A Day at the Dentist
It’s just after rush hour on a warm July morning and I’m picking up my mother at Grace’s place in Bridgeport. I have to work at five-thirty in Manhattan and I’m praying that the traffic will behave and I will be able to take my mother to the dental clinic at Norwalk Hospital, bring her back to Bridgeport and make it back to the city on time. I drove to my father’s place in Connecticut after work the night before because I am panicked that I’ll miss the appointment, and it makes more sense to drive to Connecticut from Manhattan after work rather than driving home from work in Manhattan to Brooklyn and then leaving in the morning. Even though I have called my mother a few times to remind her that we are going to the dentist I know that she will not remember. I park in front of Grace’s building and buzz her apartment.
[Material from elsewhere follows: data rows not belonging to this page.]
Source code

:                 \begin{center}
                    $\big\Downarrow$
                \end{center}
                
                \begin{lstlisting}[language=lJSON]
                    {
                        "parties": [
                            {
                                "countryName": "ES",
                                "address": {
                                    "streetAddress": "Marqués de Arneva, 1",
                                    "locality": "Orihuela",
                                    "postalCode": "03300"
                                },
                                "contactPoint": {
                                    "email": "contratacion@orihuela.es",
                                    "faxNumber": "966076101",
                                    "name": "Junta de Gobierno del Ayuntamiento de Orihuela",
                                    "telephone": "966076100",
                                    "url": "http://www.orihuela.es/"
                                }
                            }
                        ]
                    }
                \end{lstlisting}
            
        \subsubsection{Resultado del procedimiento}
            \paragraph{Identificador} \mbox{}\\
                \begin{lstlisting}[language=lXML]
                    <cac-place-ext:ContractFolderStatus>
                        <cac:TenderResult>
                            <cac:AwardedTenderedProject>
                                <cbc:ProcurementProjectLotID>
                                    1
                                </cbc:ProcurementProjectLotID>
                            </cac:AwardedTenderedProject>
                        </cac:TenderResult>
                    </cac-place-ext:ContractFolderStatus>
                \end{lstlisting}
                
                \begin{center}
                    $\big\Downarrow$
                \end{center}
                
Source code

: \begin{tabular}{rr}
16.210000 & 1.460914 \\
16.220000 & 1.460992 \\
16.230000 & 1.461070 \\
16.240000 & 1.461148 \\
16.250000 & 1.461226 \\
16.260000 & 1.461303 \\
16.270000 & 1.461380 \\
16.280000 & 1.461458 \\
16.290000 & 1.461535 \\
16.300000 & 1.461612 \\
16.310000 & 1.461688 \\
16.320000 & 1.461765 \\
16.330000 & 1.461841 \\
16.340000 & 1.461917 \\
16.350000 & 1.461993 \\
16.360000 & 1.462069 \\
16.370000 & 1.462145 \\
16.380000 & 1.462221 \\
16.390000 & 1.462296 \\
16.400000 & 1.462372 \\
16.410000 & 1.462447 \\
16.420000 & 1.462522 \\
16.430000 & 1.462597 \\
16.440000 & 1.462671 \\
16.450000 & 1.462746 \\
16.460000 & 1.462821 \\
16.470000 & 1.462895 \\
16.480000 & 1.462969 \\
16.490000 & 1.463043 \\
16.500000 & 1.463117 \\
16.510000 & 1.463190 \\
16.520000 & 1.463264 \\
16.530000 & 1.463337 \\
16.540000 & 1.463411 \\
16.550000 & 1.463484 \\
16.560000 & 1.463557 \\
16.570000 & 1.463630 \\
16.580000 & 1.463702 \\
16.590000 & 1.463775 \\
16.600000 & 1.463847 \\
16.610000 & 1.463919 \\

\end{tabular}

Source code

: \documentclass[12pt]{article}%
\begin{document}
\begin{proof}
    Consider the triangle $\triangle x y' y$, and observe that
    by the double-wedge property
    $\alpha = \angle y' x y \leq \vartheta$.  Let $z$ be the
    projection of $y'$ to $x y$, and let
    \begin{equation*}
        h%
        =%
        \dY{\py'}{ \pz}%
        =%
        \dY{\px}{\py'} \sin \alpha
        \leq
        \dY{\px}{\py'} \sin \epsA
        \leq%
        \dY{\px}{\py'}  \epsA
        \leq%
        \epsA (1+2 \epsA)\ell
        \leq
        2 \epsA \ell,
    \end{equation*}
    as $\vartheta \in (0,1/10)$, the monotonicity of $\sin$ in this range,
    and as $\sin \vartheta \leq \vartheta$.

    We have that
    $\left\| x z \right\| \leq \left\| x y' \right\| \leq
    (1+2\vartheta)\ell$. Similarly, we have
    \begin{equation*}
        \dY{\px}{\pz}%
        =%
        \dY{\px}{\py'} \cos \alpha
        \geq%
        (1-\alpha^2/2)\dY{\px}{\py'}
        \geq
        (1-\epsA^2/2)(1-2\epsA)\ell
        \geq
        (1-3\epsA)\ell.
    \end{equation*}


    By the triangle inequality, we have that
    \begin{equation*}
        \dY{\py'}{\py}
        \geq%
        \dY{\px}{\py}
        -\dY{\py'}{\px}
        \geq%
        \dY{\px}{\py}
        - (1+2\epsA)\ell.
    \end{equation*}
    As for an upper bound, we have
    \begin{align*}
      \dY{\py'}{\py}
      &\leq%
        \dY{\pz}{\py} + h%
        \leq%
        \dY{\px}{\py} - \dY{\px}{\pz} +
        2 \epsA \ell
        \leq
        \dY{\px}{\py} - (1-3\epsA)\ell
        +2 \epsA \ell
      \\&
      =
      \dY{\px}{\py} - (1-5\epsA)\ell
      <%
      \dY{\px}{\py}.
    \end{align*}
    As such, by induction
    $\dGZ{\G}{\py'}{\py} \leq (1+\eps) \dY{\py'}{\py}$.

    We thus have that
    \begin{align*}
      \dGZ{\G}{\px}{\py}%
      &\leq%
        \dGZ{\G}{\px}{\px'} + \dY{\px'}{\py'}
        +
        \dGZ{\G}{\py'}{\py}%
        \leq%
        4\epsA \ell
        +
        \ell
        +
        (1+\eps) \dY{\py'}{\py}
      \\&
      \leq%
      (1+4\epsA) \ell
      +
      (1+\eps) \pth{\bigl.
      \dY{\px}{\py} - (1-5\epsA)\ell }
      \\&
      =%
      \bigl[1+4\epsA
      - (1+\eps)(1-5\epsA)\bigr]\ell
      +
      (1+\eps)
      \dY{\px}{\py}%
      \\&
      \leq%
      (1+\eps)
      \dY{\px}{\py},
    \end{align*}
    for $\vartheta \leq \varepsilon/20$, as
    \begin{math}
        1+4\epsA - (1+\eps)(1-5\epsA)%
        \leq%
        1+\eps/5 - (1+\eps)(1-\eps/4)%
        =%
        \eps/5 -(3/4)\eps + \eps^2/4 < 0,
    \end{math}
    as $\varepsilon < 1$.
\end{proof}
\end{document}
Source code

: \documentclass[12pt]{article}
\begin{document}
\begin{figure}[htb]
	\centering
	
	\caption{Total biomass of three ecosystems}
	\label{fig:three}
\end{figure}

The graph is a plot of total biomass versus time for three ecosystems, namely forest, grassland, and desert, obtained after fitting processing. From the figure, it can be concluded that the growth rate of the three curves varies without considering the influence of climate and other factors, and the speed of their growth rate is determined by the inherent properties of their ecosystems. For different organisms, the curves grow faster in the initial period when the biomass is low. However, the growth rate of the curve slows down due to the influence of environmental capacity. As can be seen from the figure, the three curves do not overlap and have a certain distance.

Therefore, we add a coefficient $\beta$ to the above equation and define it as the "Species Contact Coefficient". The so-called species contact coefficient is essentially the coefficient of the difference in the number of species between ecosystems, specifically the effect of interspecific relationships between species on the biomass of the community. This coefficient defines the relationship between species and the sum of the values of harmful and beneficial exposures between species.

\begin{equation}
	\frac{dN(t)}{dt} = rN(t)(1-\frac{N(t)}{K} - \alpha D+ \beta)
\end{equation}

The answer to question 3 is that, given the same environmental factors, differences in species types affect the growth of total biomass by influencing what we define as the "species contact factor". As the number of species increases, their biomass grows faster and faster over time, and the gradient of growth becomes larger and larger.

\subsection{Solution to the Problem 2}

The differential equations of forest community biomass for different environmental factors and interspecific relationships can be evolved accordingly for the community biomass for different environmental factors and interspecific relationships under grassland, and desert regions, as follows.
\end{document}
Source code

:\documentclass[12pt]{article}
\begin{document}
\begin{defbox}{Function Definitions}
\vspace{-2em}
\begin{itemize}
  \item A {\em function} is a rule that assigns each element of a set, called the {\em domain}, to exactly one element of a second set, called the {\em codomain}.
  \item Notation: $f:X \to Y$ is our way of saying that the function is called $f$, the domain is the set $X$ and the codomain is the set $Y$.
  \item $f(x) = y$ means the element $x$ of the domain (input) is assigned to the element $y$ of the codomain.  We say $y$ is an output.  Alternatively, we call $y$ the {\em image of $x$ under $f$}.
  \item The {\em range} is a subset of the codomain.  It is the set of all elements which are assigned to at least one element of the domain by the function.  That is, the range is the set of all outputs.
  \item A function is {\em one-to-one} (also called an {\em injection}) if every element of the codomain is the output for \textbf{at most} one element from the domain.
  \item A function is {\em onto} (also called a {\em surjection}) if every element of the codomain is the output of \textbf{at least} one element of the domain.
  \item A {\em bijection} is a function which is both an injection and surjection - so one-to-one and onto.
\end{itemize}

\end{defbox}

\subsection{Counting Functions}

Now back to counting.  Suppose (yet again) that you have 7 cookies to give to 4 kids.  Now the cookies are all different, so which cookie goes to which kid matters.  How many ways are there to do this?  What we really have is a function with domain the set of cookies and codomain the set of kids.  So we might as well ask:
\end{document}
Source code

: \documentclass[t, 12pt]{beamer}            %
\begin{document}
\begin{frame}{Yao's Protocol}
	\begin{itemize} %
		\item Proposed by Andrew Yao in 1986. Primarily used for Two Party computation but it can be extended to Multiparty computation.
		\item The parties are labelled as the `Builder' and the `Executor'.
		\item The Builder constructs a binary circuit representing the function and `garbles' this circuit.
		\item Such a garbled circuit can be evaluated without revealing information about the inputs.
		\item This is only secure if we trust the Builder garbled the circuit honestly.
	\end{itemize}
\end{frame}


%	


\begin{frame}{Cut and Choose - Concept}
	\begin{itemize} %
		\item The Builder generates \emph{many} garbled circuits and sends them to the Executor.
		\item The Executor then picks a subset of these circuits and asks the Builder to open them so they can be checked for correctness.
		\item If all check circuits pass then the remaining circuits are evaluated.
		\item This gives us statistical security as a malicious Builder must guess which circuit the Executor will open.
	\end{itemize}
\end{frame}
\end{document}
“Hi, Grace, it’s Erica.” No response.
“Okay, we’ll be down.”
Grace says that they’ll be right down. That means at least ten minutes. My mother is on Alzheimer’s time and Grace is on Jamaican time which may account for why Grace is so well suited to care for my mother. I’m sure that as Grace is readying my mother she’s telling my mother that I’m downstairs waiting. Grace is probably repeating this several times as my mother repeatedly asks her where she’s going. Despite all this preparation when the elevator door opens and my mother sees me standing there, her face lights up.
“Sweetie, what a surprise,” my mother exclaims and she hugs me, “I miss you.” My mother always missed me, even when she was well and saw me frequently.
“I miss you too,” I say. “Hi Grace.”
Grace grunts. Grace’s not fond of saying hello or goodbye.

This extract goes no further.